Car Insurance is a major cost of car ownership, but it is considered so important that most states require coverage by law. However, not all 50 states require coverage, and many states offer alternatives to insurance company coverage.
Even in the states with no car insurance requirement, it's not good to forego car insurance coverage. That's because these states don't allow car owners to escape the costs of an accident. You might not get fined for driving without insurance, but you will be held liable for the costs if you are found at fault.
- Car insurance is so important that many states require coverage by law, but not all states mandate it.
- The states that don't require coverage are New Hampshire and Virginia.
- Even if you aren't required to have coverage, you won't escape the costs associated with a car accident.
- If you don't want to have pay for insurance, you'll likely have to show proof of financial responsibility.
No Car Insurance Pros and Cons
You could save money over time—especially if you don’t get into an accident.
You’re not affected by shifts in insurance rates.
Any money saved by not having insurance could be lost if you get into an accident—you’re still financially responsible for damages.
Drivers who are not able to pay for damages may have their licenses and registrations suspended.
States With No Car Insurance Requirement
There are just two states that don't require car insurance: New Hampshire and Virginia.
Car insurance is not mandatory in New Hampshire, but residents are still responsible for damages resulting from a car accident: up to $50,000 for liability and $25,000 for property damage. Drivers who are not able to pay for damages can expect to have their licenses and registrations suspended.
Virginia residents can skip getting car insurance if they pay the state $500 per year. However, that does not provide accident coverage of any kind. The driver who caused the accident is still liable.
The Bond Option
Several states offer drivers the option of providing proof of financial responsibility in lieu of car insurance. This state option usually requires purchasing a bond for a set amount of money that will be used in case of an accident. In some states, a cash deposit can be used.
The driver will purchase the bond for the amount required by the state. If there is an accident, the bond covers the expenses up to its limit. The driver then must repay the money paid out.

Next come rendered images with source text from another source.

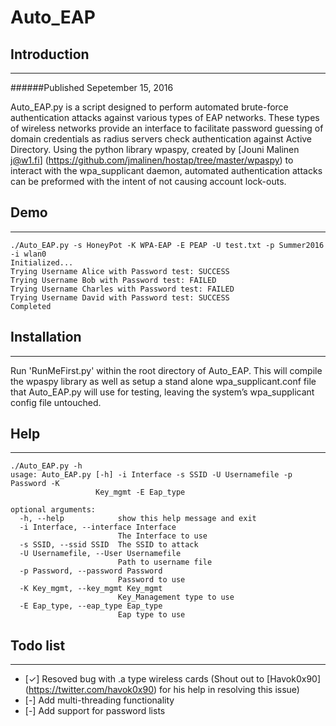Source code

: # Auto_EAP

## Introduction
-----
######Published Sepetember 15, 2016

Auto_EAP.py is a script designed to perform automated brute-force authentication attacks against various types of EAP networks. These types of wireless networks provide an interface to facilitate password guessing of domain credentials as radius servers check authentication against Active Directory. Using the python library wpaspy, created by [Jouni Malinen <j@w1.fi>] (https://github.com/jmalinen/hostap/tree/master/wpaspy)
to interact with the wpa_supplicant daemon, automated authentication attacks can be preformed with the intent of not causing account lock-outs. 

## Demo
-----

```
./Auto_EAP.py -s HoneyPot -K WPA-EAP -E PEAP -U test.txt -p Summer2016 -i wlan0
Initialized...
Trying Username Alice with Password test: SUCCESS
Trying Username Bob with Password test: FAILED
Trying Username Charles with Password test: FAILED
Trying Username David with Password test: SUCCESS
Completed

```

## Installation
-----

Run 'RunMeFirst.py' within the root directory of Auto_EAP. This will compile the wpaspy library as well as setup a stand alone wpa_supplicant.conf file that Auto_EAP.py will use for testing, leaving the system’s wpa_supplicant config file untouched.  

## Help
-----

```
./Auto_EAP.py -h
usage: Auto_EAP.py [-h] -i Interface -s SSID -U Usernamefile -p Password -K
                   Key_mgmt -E Eap_type

optional arguments:
  -h, --help            show this help message and exit
  -i Interface, --interface Interface
                        The Interface to use
  -s SSID, --ssid SSID  The SSID to attack
  -U Usernamefile, --User Usernamefile
                        Path to username file
  -p Password, --password Password
                        Password to use
  -K Key_mgmt, --key_mgmt Key_mgmt
                        Key_Management type to use
  -E Eap_type, --eap_type Eap_type
                        Eap type to use

```

## Todo list
-----
* [✓] Resoved bug  with .a type wireless cards (Shout out to [Havok0x90] (https://twitter.com/havok0x90) for his help in resolving this issue)
* [-] Add multi-threading functionality
* [-] Add support for password lists


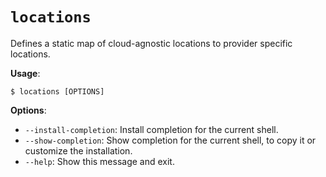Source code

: # `locations`

Defines a static map of cloud-agnostic locations to provider specific locations.

**Usage**:

```console
$ locations [OPTIONS]
```

**Options**:

* `--install-completion`: Install completion for the current shell.
* `--show-completion`: Show completion for the current shell, to copy it or customize the installation.
* `--help`: Show this message and exit.

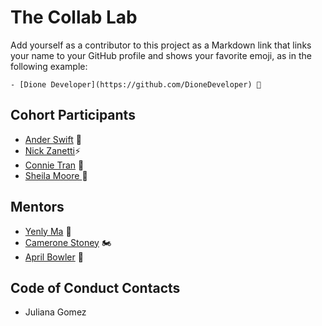 # The Collab Lab

Add yourself as a contributor to this project as a Markdown link that links your name to your GitHub profile and shows your favorite emoji, as in the following example:

```
- [Dione Developer](https://github.com/DioneDeveloper) 💅
```

## Cohort Participants

- [Ander Swift](https://github.com/anderswift) 🐙
- [Nick Zanetti](https://github.com/nick-zanetti):zap:
- [Connie Tran](https://github.com/connietran-dev) 🌠
- [Sheila Moore ](https://github.com/SheilaRMoore) 🔭

## Mentors

- [Yenly Ma](https://github.com/yenly) 🍄
- [Camerone Stoney](https://github.com/Cjstoney) 🏍
- [April Bowler](https://github.com/abowler2) 🐼

## Code of Conduct Contacts

- Juliana Gomez
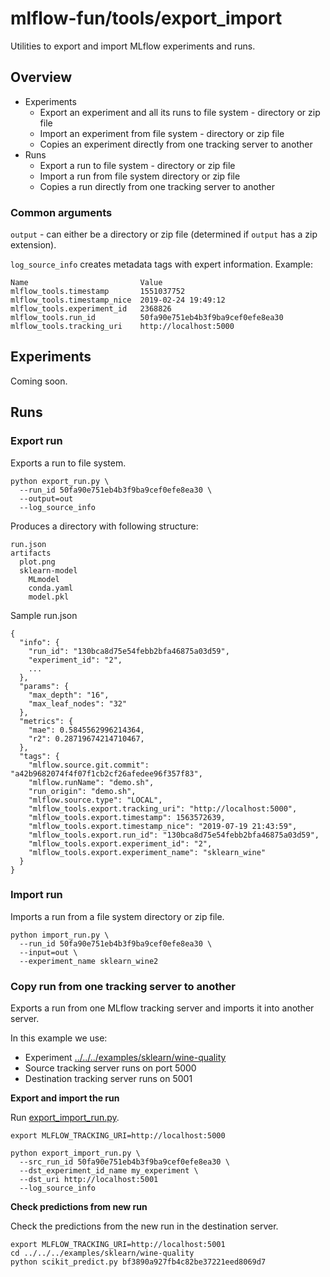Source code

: # mlflow-fun/tools/export_import

Utilities to export and import MLflow experiments and runs.

## Overview

* Experiments
  * Export an experiment and all its runs to file system - directory or zip file
  * Import an experiment from file system - directory or zip file
  * Copies an experiment directly from one tracking server to another
* Runs
  * Export a run to file system - directory or zip file
  * Import a run from file system directory or zip file
  * Copies a run directly from one tracking server to another

### Common arguments 

`output` - can either be a directory or zip file (determined if `output` has a zip extension).

`log_source_info` creates metadata tags with expert information.  Example:
```
Name                         Value
mlflow_tools.timestamp       1551037752
mlflow_tools.timestamp_nice  2019-02-24 19:49:12
mlflow_tools.experiment_id   2368826
mlflow_tools.run_id          50fa90e751eb4b3f9ba9cef0efe8ea30
mlflow_tools.tracking_uri    http://localhost:5000
```

## Experiments

Coming soon.

## Runs

### Export run

Exports a run to file system.

```
python export_run.py \
  --run_id 50fa90e751eb4b3f9ba9cef0efe8ea30 \
  --output=out
  --log_source_info
```

Produces a directory with following structure:
```
run.json
artifacts
  plot.png
  sklearn-model
    MLmodel
    conda.yaml
    model.pkl
```
Sample run.json
```
{   
  "info": {
    "run_id": "130bca8d75e54febb2bfa46875a03d59",
    "experiment_id": "2",
    ...
  },
  "params": {
    "max_depth": "16",
    "max_leaf_nodes": "32"
  },
  "metrics": {
    "mae": 0.5845562996214364,
    "r2": 0.28719674214710467,
  },
  "tags": {
    "mlflow.source.git.commit": "a42b9682074f4f07f1cb2cf26afedee96f357f83",
    "mlflow.runName": "demo.sh",
    "run_origin": "demo.sh",
    "mlflow.source.type": "LOCAL",
    "mlflow_tools.export.tracking_uri": "http://localhost:5000",
    "mlflow_tools.export.timestamp": 1563572639,
    "mlflow_tools.export.timestamp_nice": "2019-07-19 21:43:59",
    "mlflow_tools.export.run_id": "130bca8d75e54febb2bfa46875a03d59",
    "mlflow_tools.export.experiment_id": "2",
    "mlflow_tools.export.experiment_name": "sklearn_wine"
  }
}
```

### Import run

Imports a run from a file system directory or zip file.
```
python import_run.py \
  --run_id 50fa90e751eb4b3f9ba9cef0efe8ea30 \
  --input=out \
  --experiment_name sklearn_wine2
```

### Copy run from one tracking server to another

Exports a run from one MLflow tracking server and imports it into another server.

In this example we use:

* Experiment [../../../examples/sklearn/wine-quality](../../../examples/sklearn/wine-quality)
* Source tracking server runs on port 5000 
* Destination tracking server runs on 5001

**Export and import the run**

Run [export_import_run.py](export_import_run.py). 

```
export MLFLOW_TRACKING_URI=http://localhost:5000

python export_import_run.py \
  --src_run_id 50fa90e751eb4b3f9ba9cef0efe8ea30 \
  --dst_experiment_id_name my_experiment \
  --dst_uri http://localhost:5001
  --log_source_info
```


**Check predictions from new run**

Check the predictions from the new run in the destination server.

```
export MLFLOW_TRACKING_URI=http://localhost:5001
cd ../../../examples/sklearn/wine-quality
python scikit_predict.py bf3890a927fb4c82be37221eed8069d7
```
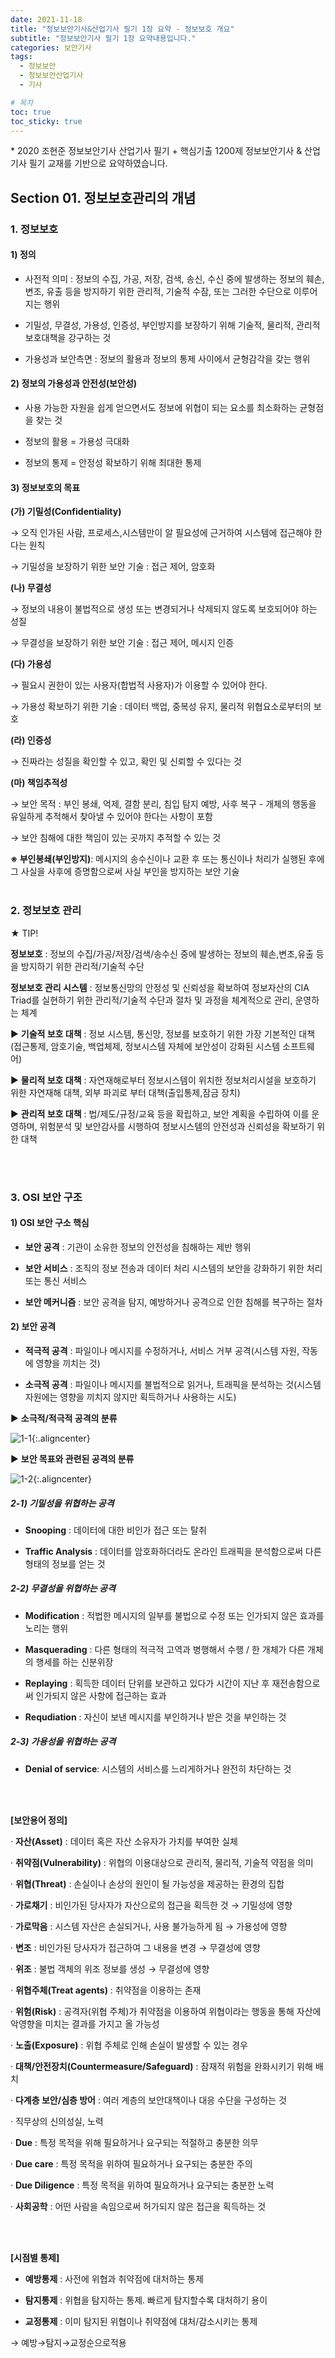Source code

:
 ```yaml
---
date: 2021-11-18
title: "정보보안기사&산업기사 필기 1장 요약 - 정보보호 개요"
subtitle: "정보보안기사 필기 1장 요약내용입니다."
categories: 보안기사
tags:
  - 정보보안
  - 정보보안산업기사
  - 기사

# 목차
toc: true  
toc_sticky: true 
---
```


\* 2020 조현준 정보보안기사 산업기사 필기 + 핵심기출 1200제 정보보안기사 & 산업기사 필기 교재를 기반으로 요약하였습니다.


## Section 01. 정보보호관리의 개념

### 1. 정보보호

#### 1) 정의

- 사전적 의미 : 정보의 수집, 가공, 저장, 검색, 송신, 수신 중에 발생하는 정보의 훼손, 변조, 유출 등을 방지하기 위한 관리적, 기술적 수잠, 또는 그러한 수단으로 이루어지는 행위

- 기밀성, 무결성, 가용성, 인증성, 부인방지를 보장하기 위해 기술적, 물리적, 관리적 보호대책을 강구하는 것

- 가용성과 보안측면 : 정보의 활용과 정보의 통제 사이에서 균형감각을 갖는 행위


#### 2) 정보의 가용성과 안전성(보안성)

- 사용 가능한 자원을 쉽게 얻으면서도 정보에 위협이 되는 요소를 최소화하는 균형점을 찾는 것

- 정보의 활용 = 가용성 극대화

- 정보의 통제 = 안정성 확보하기 위해 최대한 통제


#### 3) 정보보호의 목표

**(가) 기밀성(Confidentiality)**

→ 오직 인가된 사람, 프로세스,시스템만이 알 필요성에 근거하여 시스템에 접근해야 한다는 원칙

→ 기밀성을 보장하기 위한 보안 기술 : 접근 제어, 암호화

**(나) 무결성**

→ 정보의 내용이 불법적으로 생성 또는 변경되거나 삭제되지 않도록 보호되어야 하는 성질

→ 무결성을 보장하기 위한 보안 기술 : 접근 제어, 메시지 인증

**(다) 가용성**

→ 필요시 권한이 있는 사용자(합법적 사용자)가 이용할 수 있어야 한다.

→ 가용성 확보하기 위한 기술 : 데이터 백업, 중복성 유지, 물리적 위협요소로부터의 보호

**(라) 인증성**

→ 진짜라는 성질을 확인할 수 있고, 확인 및 신뢰할 수 있다는 것

**(마) 책임추적성**

→ 보안 목적 : 부인 봉쇄, 억제, 결함 분리, 침입 탐지 예방, 사후 복구 - 개체의 행동을 유일하게 추적해서 찾아낼 수 있어야 한다는 사항이 포함

→ 보안 침해에 대한 책임이 있는 곳까지 추적할 수 있는 것


**※ 부인봉쇄(부인방지)**: 메시지의 송수신이나 교환 후 또는 통신이나 처리가 실행된 후에 그 사실을 사후에 증명함으로써 사실 부인을 방지하는 보안 기술
<br><br>


### 2. 정보보호 관리

★ TIP!

**정보보호** : 정보의 수집/가공/저장/검색/송수신 중에 발생하는 정보의 훼손,변조,유출 등을 방지하기 위한 관리적/기술적 수단

**정보보호 관리 시스템** : 정보통신망의 안정성 및 신뢰성을 확보하여 정보자산의 CIA Triad를 실현하기 위한 관리적/기술적 수단과 절차 및 과정을 체계적으로 관리, 운영하는 체계

▶ **기술적 보호 대책** : 정보 시스템, 통신망, 정보를 보호하기 위한 가장 기본적인 대책(접근통제, 암호기술, 백업체제, 정보시스템 자체에 보안성이 강화된 시스템 소프트웨어)

▶ **물리적 보호 대책** : 자연재해로부터 정보시스템이 위치한 정보처리시설을 보호하기 위한 자연재해 대책, 외부 파괴로 부터 대책(출입통제,잠금 장치)

▶ **관리적 보호 대책** : 법/제도/규정/교육 등을 확립하고, 보안 계획을 수립하여 이를 운영하며, 위험분석 및 보안감사를 시행하여 정보시스템의 안전성과 신뢰성을 확보하기 위한 대책

<br><br>

### 3. OSI 보안 구조

#### 1) OSI 보안 구소 핵심

- **보안 공격** : 기관이 소유한 정보의 안전성을 침해하는 제반 행위

- **보안 서비스** : 조직의 정보 전송과 데이터 처리 시스템의 보안을 강화하기 위한 처리 또는 통신 서비스

- **보안 메커니즘** : 보안 공격을 탐지, 예방하거나 공격으로 인한 침해를 복구하는 절차


#### 2) 보안 공격

* **적극적 공격** : 파일이나 메시지를 수정하거나, 서비스 거부 공격(시스템 자원, 작동에 영향을 끼치는 것)

* **소극적 공격** : 파일이나 메시지를 불법적으로 읽거나, 트래픽을 분석하는 것(시스템 자원에는 영향을 끼치지 않지만 획득하거나 사용하는 시도)


▶ **소극적/적극적 공격의 분류**

![1-1](/assets/보안기사/1-1.png ){:.aligncenter} 

▶ **보안 목표와 관련된 공격의 분류**

![1-2](/assets/보안기사/1-2.png ){:.aligncenter}


##### 2-1) 기밀성을 위협하는 공격

- **Snooping** : 데이터에 대한 비인가 접근 또는 탈취

- **Traffic Analysis** : 데이터를 암호화하더라도 온라인 트래픽을 분석함으로써 다른 형태의 정보를 얻는 것


##### 2-2) 무결성을 위협하는 공격

- **Modification** : 적법한 메시지의 일부를 불법으로 수정 또는 인가되지 않은 효과를 노리는 행위

- **Masquerading** : 다른 형태의 적극적 고역과 병행해서 수행 / 한 개체가 다른 개체의 행세를 하는 신분위장

- **Replaying** : 획득한 데이터 단위를 보관하고 있다가 시간이 지난 후 재전송함으로써 인가되지 않은 사항에 접근하는 효과

- **Requdiation** : 자신이 보낸 메시지를 부인하거나 받은 것을 부인하는 것


##### 2-3) 가용성을 위협하는 공격

- **Denial of service**: 시스템의 서비스를 느리게하거나 완전히 차단하는 것


<br><br>

**[보안용어 정의]**

· **자산(Asset)** : 데이터 혹은 자산 소유자가 가치를 부여한 실체

· **취약점(Vulnerability)** : 위협의 이용대상으로 관리적, 물리적, 기술적 약점을 의미

· **위협(Threat)** : 손실이나 손상의 원인이 될 가능성을 제공하는 환경의 집합

· **가로채기** : 비인가된 당사자가 자산으로의 접근을 획득한 것 → 기밀성에 영향

· **가로막음** : 시스템 자산은 손실되거나, 사용 불가능하게 됨 → 가용성에 영향

· **변조** : 비인가된 당사자가 접근하여 그 내용을 변경 → 무결성에 영향

· **위조** : 불법 객체의 위조 정보를 생성 → 무결성에 영향

· **위협주체(Treat agents)** : 취약점을 이용하는 존재

· **위험(Risk)** : 공격자(위협 주체)가 취약점을 이용하여 위협이라는 행동을 통해 자산에 악영향을 미치는 결과를 가지고 올 가능성

· **노출(Exposure)** : 위협 주체로 인해 손실이 발생할 수 있는 경우

· **대책/안전장치(Countermeasure/Safeguard)** : 잠재적 위험을 완화시키기 위해 배치

· **다계층 보안/심층 방어** : 여러 계층의 보안대책이나 대응 수단을 구성하는 것

· 직무상의 신의성실, 노력

· **Due** : 특정 목적을 위해 필요하거나 요구되는 적절하고 충분한 의무

· **Due care** : 특정 목적을 위하여 필요하거나 요구되는 충분한 주의

· **Due Diligence** : 특정 목적을 위하여 필요하거나 요구되는 충분한 노력

· **사회공학** : 어떤 사람을 속임으로써 허가되지 않은 접근을 획득하는 것

<br><br>


**[시점별 통제]**

- **예방통제** : 사전에 위협과 취약점에 대처하는 통제

- **탐지통제** : 위협을 탐지하는 통제. 빠르게 탐지할수록 대처하기 용이

- **교정통제** : 이미 탐지된 위협이나 취약점에 대처/감소시키는 통제

→ 예방→탐지→교정순으로적용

The bond is associated with the driver—not the car—so that the bond buyer can drive any vehicle. The drawback is a financial one. In an at-fault accident, the driver is required to repay the expense in full plus interest.
That may sound like a good deal, but costs can add up fast in even a minor car accident. Let’s say you get in a minor fender bender with another vehicle. The damage to the fender might be a few hundred dollars. However, the other party might also experience whiplash, putting you on the hook for their medical expenses and physical therapy for months to come, not to mention legal fees on your end.
Showing Proof of Financial Responsibility
Drivers who opt out of auto insurance need to provide proof of financial responsibility like other drivers. Instead of carrying insurance cards, they have to carry copies of their bonds and show them to the police if they are pulled over for traffic violations.
The real trouble comes when a driver is in a car accident, or even just pulled over and can't provide proof of car insurance or financial responsibility. There's a good chance the driver's license and registration will be suspended. Getting them reinstated will require you obtain proof of insurance or financial responsibility. In some states, repeat offenders are required to have insurance coverage for a stated length of time, such as three years.